Man hört ja des Öfteren, dass Eltern vor ihrer Elternschaft buchstäblich andere Menschen gewesen sein sollen.
Während der Schwangerschaft würde man sich im Leben nicht träumen lassen, dass sich hinter diesen Zeilen auch nur ein Minifunke Wahrheit verbergen könnte, und auch als frisch gebackener Elternteil lebt man gerne noch ein Weilchen in der behaglichen Blase, dass das Kind die Welt zwar auf den Kopf stellt, aber man selbst doch stets der gleiche Mensch bleiben wird.
Mir wurde diese Illusion herzlos und völlig nebenbei zerstört. Meine Cousine kam zu Besuch und pikste meine rosa Blase mit einem spitzen Kommentar in Milliarden Stücke. Wahrscheinlich war und ist ihr das bis heute nicht bewusst, aber jetzt gestehe ich es endlich…

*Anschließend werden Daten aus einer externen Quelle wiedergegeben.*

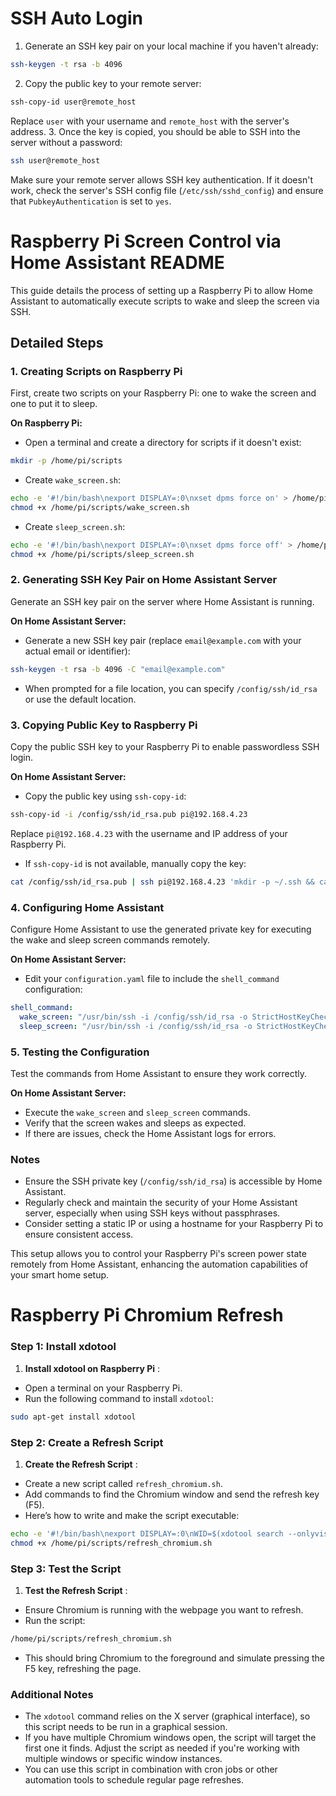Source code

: # SSH Auto Login

1. Generate an SSH key pair on your local machine if you haven't already:

```bash
ssh-keygen -t rsa -b 4096
```

2. Copy the public key to your remote server:

```bash
ssh-copy-id user@remote_host
```

Replace `user` with your username and `remote_host` with the server's address. 3. Once the key is copied, you should be able to SSH into the server without a password:

```bash
ssh user@remote_host
```

Make sure your remote server allows SSH key authentication. If it doesn't work, check the server's SSH config file (`/etc/ssh/sshd_config`) and ensure that `PubkeyAuthentication` is set to `yes`.

# Raspberry Pi Screen Control via Home Assistant README

This guide details the process of setting up a Raspberry Pi to allow Home Assistant to automatically execute scripts to wake and sleep the screen via SSH.

## Detailed Steps

### 1. Creating Scripts on Raspberry Pi

First, create two scripts on your Raspberry Pi: one to wake the screen and one to put it to sleep.

**On Raspberry Pi:**

- Open a terminal and create a directory for scripts if it doesn't exist:

```bash
mkdir -p /home/pi/scripts
```

- Create `wake_screen.sh`:

```bash
echo -e '#!/bin/bash\nexport DISPLAY=:0\nxset dpms force on' > /home/pi/scripts/wake_screen.sh
chmod +x /home/pi/scripts/wake_screen.sh
```

- Create `sleep_screen.sh`:

```bash
echo -e '#!/bin/bash\nexport DISPLAY=:0\nxset dpms force off' > /home/pi/scripts/sleep_screen.sh
chmod +x /home/pi/scripts/sleep_screen.sh
```

### 2. Generating SSH Key Pair on Home Assistant Server

Generate an SSH key pair on the server where Home Assistant is running.

**On Home Assistant Server:**

- Generate a new SSH key pair (replace `email@example.com` with your actual email or identifier):

```bash
ssh-keygen -t rsa -b 4096 -C "email@example.com"
```

- When prompted for a file location, you can specify `/config/ssh/id_rsa` or use the default location.

### 3. Copying Public Key to Raspberry Pi

Copy the public SSH key to your Raspberry Pi to enable passwordless SSH login.

**On Home Assistant Server:**

- Copy the public key using `ssh-copy-id`:

```bash
ssh-copy-id -i /config/ssh/id_rsa.pub pi@192.168.4.23
```

Replace `pi@192.168.4.23` with the username and IP address of your Raspberry Pi.

- If `ssh-copy-id` is not available, manually copy the key:

```bash
cat /config/ssh/id_rsa.pub | ssh pi@192.168.4.23 'mkdir -p ~/.ssh && cat >> ~/.ssh/authorized_keys'
```

### 4. Configuring Home Assistant

Configure Home Assistant to use the generated private key for executing the wake and sleep screen commands remotely.

**On Home Assistant Server:**

- Edit your `configuration.yaml` file to include the `shell_command` configuration:

```yaml
shell_command:
  wake_screen: "/usr/bin/ssh -i /config/ssh/id_rsa -o StrictHostKeyChecking=no pi@192.168.4.23 'bash /home/pi/scripts/wake_screen.sh'"
  sleep_screen: "/usr/bin/ssh -i /config/ssh/id_rsa -o StrictHostKeyChecking=no pi@192.168.4.23 'bash /home/pi/scripts/sleep_screen.sh'"
```

### 5. Testing the Configuration

Test the commands from Home Assistant to ensure they work correctly.

**On Home Assistant Server:**

- Execute the `wake_screen` and `sleep_screen` commands.
- Verify that the screen wakes and sleeps as expected.
- If there are issues, check the Home Assistant logs for errors.

### Notes

- Ensure the SSH private key (`/config/ssh/id_rsa`) is accessible by Home Assistant.
- Regularly check and maintain the security of your Home Assistant server, especially when using SSH keys without passphrases.
- Consider setting a static IP or using a hostname for your Raspberry Pi to ensure consistent access.

This setup allows you to control your Raspberry Pi's screen power state remotely from Home Assistant, enhancing the automation capabilities of your smart home setup.

# Raspberry Pi Chromium Refresh

### Step 1: Install xdotool

1. **Install xdotool on Raspberry Pi** :

- Open a terminal on your Raspberry Pi.
- Run the following command to install `xdotool`:

```bash
sudo apt-get install xdotool
```

### Step 2: Create a Refresh Script

1. **Create the Refresh Script** :

- Create a new script called `refresh_chromium.sh`.
- Add commands to find the Chromium window and send the refresh key (F5).
- Here’s how to write and make the script executable:

```bash
echo -e '#!/bin/bash\nexport DISPLAY=:0\nWID=$(xdotool search --onlyvisible --class chromium | head -1)\nxdotool windowactivate $WID\nxdotool key F5' > /home/pi/scripts/refresh_chromium.sh
chmod +x /home/pi/scripts/refresh_chromium.sh
```

### Step 3: Test the Script

1. **Test the Refresh Script** :

- Ensure Chromium is running with the webpage you want to refresh.
- Run the script:

```bash
/home/pi/scripts/refresh_chromium.sh
```

- This should bring Chromium to the foreground and simulate pressing the F5 key, refreshing the page.

### Additional Notes

- The `xdotool` command relies on the X server (graphical interface), so this script needs to be run in a graphical session.
- If you have multiple Chromium windows open, the script will target the first one it finds. Adjust the script as needed if you're working with multiple windows or specific window instances.
- You can use this script in combination with cron jobs or other automation tools to schedule regular page refreshes.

Zuvor muss ich euch aber von der „Vor-Kinder-Frau“ erzählen, die ich einst gewesen war. Ich liebte die erste eigene Wohnung des Liebsten und von mir. Ich liebte es, zu dekorieren, ich mochte es sogar, sie sauber zu halten, und fühlte mich immer unglaublich wohl in meinen vier Wänden. Ich lebte stets nach dem Motto: „Wenn Dreck gemacht wurde, dann wird er sofort weggeputzt, -geräumt etc., damit gar nicht erst Chaos aufkommt!“ In meiner Vorstellung und in meinem Tun in Bezug auf die Wohnung wurde in meinem Heim (Sauberkeits-)Perfektionismus gelebt.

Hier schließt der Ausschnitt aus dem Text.